According to this Guardian article by Duncan Cambell (How the plotters slipped US net): “FBI assistant director Ron Dick, head of the
US National Infrastructure Protection Centre, told reporters that the
hijackers had used the net, and ‘used it well’.” (Sure, I get it….The same way that a gang of bank robbers “uses the roads, and uses them well” when they drive off in a getaway car…)
More from the story:
NSA has been attempting to keep up with the internet by building
huge online storage systems to hold and sift email. The first such
system, designed in 1996 and delivered last year, is known as
Sombrero VI. It holds a petabyte of information. A petabyte is a
million gigabytes, and is roughly equivalent to eight times the
information in the Library of Congress. NSA is now implementing a
Petaplex system, at least 20 times larger. It is designed to hold
internet records for up to 90 days.
Dr Gladman and other experts believe that, unless primed by
intelligence from traditional agents, these massive spy libraries are
doomed to fail. The problem with NSA’s purely technological
approach is that it cannot know what it is looking for. While
computers can search for patterns, the problem of correlating
different pieces of information rises exponentially as ever more
communications are intercepted. In short, NSA’s mighty
technology apparatus can easily be rendered blind, as happened
here, if it has nothing to start from.
The new legal plans may therefore do more harm than good.
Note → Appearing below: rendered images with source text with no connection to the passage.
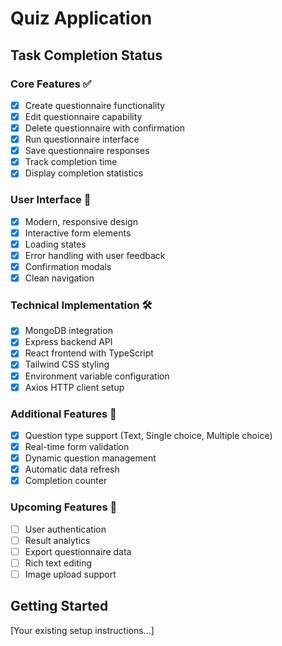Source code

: # Quiz Application

## Task Completion Status

### Core Features ✅

- [x] Create questionnaire functionality
- [x] Edit questionnaire capability
- [x] Delete questionnaire with confirmation
- [x] Run questionnaire interface
- [x] Save questionnaire responses
- [x] Track completion time
- [x] Display completion statistics

### User Interface 🎨

- [x] Modern, responsive design
- [x] Interactive form elements
- [x] Loading states
- [x] Error handling with user feedback
- [x] Confirmation modals
- [x] Clean navigation

### Technical Implementation 🛠

- [x] MongoDB integration
- [x] Express backend API
- [x] React frontend with TypeScript
- [x] Tailwind CSS styling
- [x] Environment variable configuration
- [x] Axios HTTP client setup

### Additional Features 🌟

- [x] Question type support (Text, Single choice, Multiple choice)
- [x] Real-time form validation
- [x] Dynamic question management
- [x] Automatic data refresh
- [x] Completion counter

### Upcoming Features 🚀

- [ ] User authentication
- [ ] Result analytics
- [ ] Export questionnaire data
- [ ] Rich text editing
- [ ] Image upload support

## Getting Started

[Your existing setup instructions...]
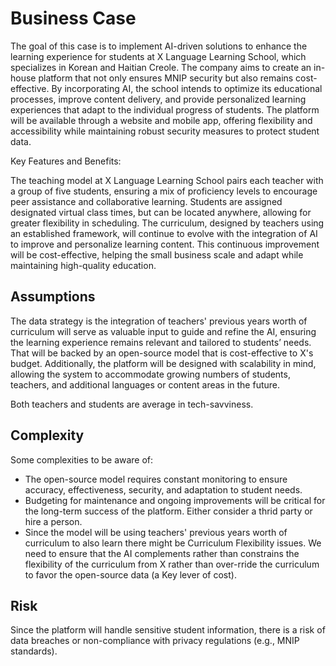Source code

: # Business Case #

The goal of this case is to implement AI-driven solutions to enhance the learning experience for students at X Language Learning School, which specializes in Korean and Haitian Creole. The company aims to create an in-house platform that not only ensures MNIP security but also remains cost-effective. By incorporating AI, the school intends to optimize its educational processes, improve content delivery, and provide personalized learning experiences that adapt to the individual progress of students. The platform will be available through a website and mobile app, offering flexibility and accessibility while maintaining robust security measures to protect student data.

Key Features and Benefits:

The teaching model at X Language Learning School pairs each teacher with a group of five students, ensuring a mix of proficiency levels to encourage peer assistance and collaborative learning. Students are assigned designated virtual class times, but can be located anywhere, allowing for greater flexibility in scheduling. The curriculum, designed by teachers using an established framework, will continue to evolve with the integration of AI to improve and personalize learning content. This continuous improvement will be cost-effective, helping the small business scale and adapt while maintaining high-quality education.


## Assumptions ##

The data strategy is the integration of teachers' previous years worth of curriculum will serve as valuable input to guide and refine the AI, ensuring the learning experience remains relevant and tailored to students’ needs. That will be backed by an open-source  model that is cost-effective to X's budget. Additionally, the platform will be designed with scalability in mind, allowing the system to accommodate growing numbers of students, teachers, and additional languages or content areas in the future.

Both teachers and students are average in tech-savviness.


## Complexity ##

Some complexities to be aware of:
- The open-source model requires constant monitoring to ensure accuracy, effectiveness, security, and adaptation to student needs. 
- Budgeting for maintenance and ongoing improvements will be critical for the long-term success of the platform. Either consider a thrid party or hire a person. 
- Since the model will be using teachers' previous years worth of curriculum to also learn there might be Curriculum Flexibility issues. We need to ensure that the AI complements rather than constrains the flexibility of the curriculum from X rather than over-rride the curriculum to favor the open-source data (a Key lever of cost).


## Risk ##

Since the platform will handle sensitive student information, there is a risk of data breaches or non-compliance with privacy regulations (e.g., MNIP standards). 


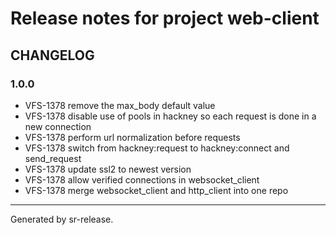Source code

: # Release notes for project web-client


CHANGELOG
---------

### 1.0.0


* VFS-1378 remove the max_body default value
* VFS-1378 disable use of pools in hackney so each request is done in a new connection
* VFS-1378 perform url normalization before requests
* VFS-1378 switch from hackney:request to hackney:connect and send_request
* VFS-1378 update ssl2 to newest version
* VFS-1378 allow verified connections in websocket_client
* VFS-1378 merge websocket_client and http_client into one repo


________

Generated by sr-release. 

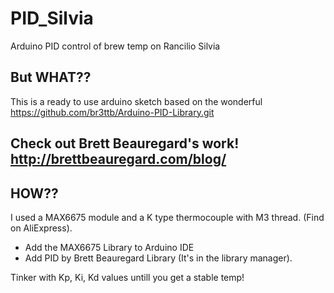 # PID_Silvia
Arduino PID control of brew temp on Rancilio Silvia

## But WHAT??
This is a ready to use arduino sketch based on the wonderful https://github.com/br3ttb/Arduino-PID-Library.git

## Check out Brett Beauregard's work! http://brettbeauregard.com/blog/

## HOW??
I used a MAX6675 module and a K type thermocouple with M3 thread. (Find on AliExpress).
* Add the MAX6675 Library to Arduino IDE
* Add PID by Brett Beauregard Library (It's in the library manager).

Tinker with Kp, Ki, Kd values untill you get a stable temp!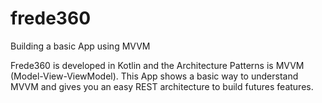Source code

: # frede360
Building a basic App using MVVM 

Frede360 is developed in Kotlin and the Architecture Patterns is MVVM (Model-View-ViewModel).
This App shows a basic way to understand MVVM and gives you an easy REST architecture to build futures features.
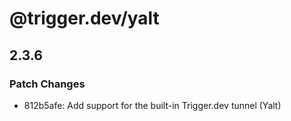 # @trigger.dev/yalt

## 2.3.6

### Patch Changes

- 812b5afe: Add support for the built-in Trigger.dev tunnel (Yalt)
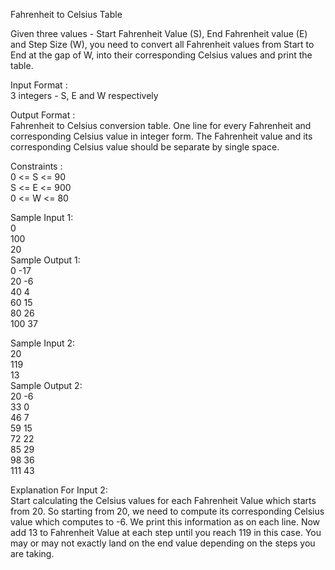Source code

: Fahrenheit to Celsius Table


Given three values - Start Fahrenheit Value (S), End Fahrenheit value (E) and Step Size (W), you need to convert all Fahrenheit values from Start to End at the gap of W, into their corresponding Celsius values and print the table.
   
Input Format :       
3 integers - S, E and W respectively    

Output Format :          
Fahrenheit to Celsius conversion table. One line for every Fahrenheit and corresponding Celsius value in integer form. The Fahrenheit value and its corresponding Celsius value should be separate by single space.         

Constraints :   
0 <= S <= 90    
S <= E <=  900   
0 <= W <= 80     
   
Sample Input 1:    
0     
100    
20   
Sample Output 1:    
0   -17   
20  -6   
40  4    
60  15    
80  26   
100 37   

Sample Input 2:    
20   
119   
13   
Sample Output 2:   
20  -6   
33  0    
46  7   
59  15   
72  22   
85  29   
98  36   
111 43   

Explanation For Input 2:   
Start calculating the Celsius values for each Fahrenheit Value which starts from 20. So starting from 20, we need to compute its corresponding Celsius value which computes to -6. We print this information as <Fahrenheit Value> <a single space> <Celsius Value> on each line. Now add 13 to Fahrenheit Value at each step until you reach 119 in this case. You may or may not exactly land on the end value depending on the steps you are taking.
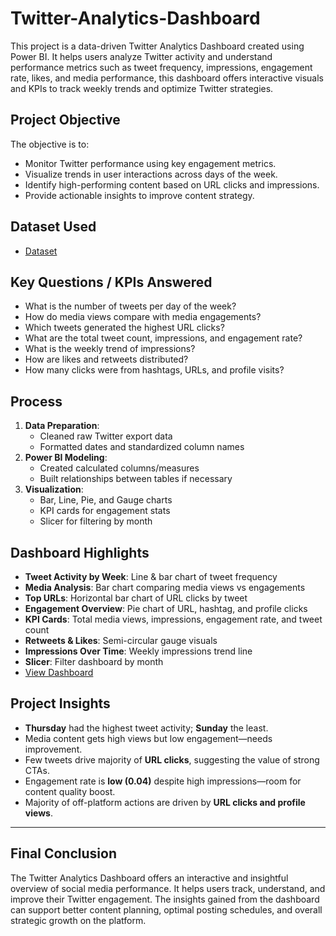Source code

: # Twitter-Analytics-Dashboard
This project is a data-driven Twitter Analytics Dashboard created using Power BI. It helps users analyze Twitter activity and understand performance metrics such as tweet frequency, impressions, engagement rate, likes, and media performance, this dashboard offers interactive visuals and KPIs to track weekly trends and optimize Twitter strategies.

## Project Objective
The objective is to:
- Monitor Twitter performance using key engagement metrics.
- Visualize trends in user interactions across days of the week.
- Identify high-performing content based on URL clicks and impressions.
- Provide actionable insights to improve content strategy.

## Dataset Used
- <a href="https://github.com/KavyaSudha01/Twitter-Analytics-Dashboard/blob/main/Tweet.xlsx">Dataset</a>

## Key Questions / KPIs Answered
- What is the number of tweets per day of the week?
- How do media views compare with media engagements?
- Which tweets generated the highest URL clicks?
- What are the total tweet count, impressions, and engagement rate?
- What is the weekly trend of impressions?
- How are likes and retweets distributed?
- How many clicks were from hashtags, URLs, and profile visits?

## Process
1. **Data Preparation**:
   - Cleaned raw Twitter export data
   - Formatted dates and standardized column names
2. **Power BI Modeling**:
   - Created calculated columns/measures
   - Built relationships between tables if necessary
3. **Visualization**:
   - Bar, Line, Pie, and Gauge charts
   - KPI cards for engagement stats
   - Slicer for filtering by month

## Dashboard Highlights
- **Tweet Activity by Week**: Line & bar chart of tweet frequency
- **Media Analysis**: Bar chart comparing media views vs engagements
- **Top URLs**: Horizontal bar chart of URL clicks by tweet
- **Engagement Overview**: Pie chart of URL, hashtag, and profile clicks
- **KPI Cards**: Total media views, impressions, engagement rate, and tweet count
- **Retweets & Likes**: Semi-circular gauge visuals
- **Impressions Over Time**: Weekly impressions trend line
- **Slicer**: Filter dashboard by month
- <a href="https://github.com/KavyaSudha01/Twitter-Analytics-Dashboard/blob/main/Twitter%20Dashboard.png">View Dashboard</a>

## Project Insights
- **Thursday** had the highest tweet activity; **Sunday** the least.
- Media content gets high views but low engagement—needs improvement.
- Few tweets drive majority of **URL clicks**, suggesting the value of strong CTAs.
- Engagement rate is **low (0.04)** despite high impressions—room for content quality boost.
- Majority of off-platform actions are driven by **URL clicks and profile views**.

---

## Final Conclusion
The Twitter Analytics Dashboard offers an interactive and insightful overview of social media performance. It helps users track, understand, and improve their Twitter engagement. The insights gained from the dashboard can support better content planning, optimal posting schedules, and overall strategic growth on the platform.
According to Cambridge computer security specialist Dr Ian Miller,
bringing back escrow “will damage our security in other ways, and
divert an enormous amount of effort that would far better be spent
elsewhere. It won’t inconvenience competent terrorists in the least.
PGP inventor Phil Zimmermann thinks the penalty of politicians
misunderstanding technology will be even more costly. “If we install
blanket surveillance systems, it will mean the terrorists have won.
The terrorists will have cost us our freedom.”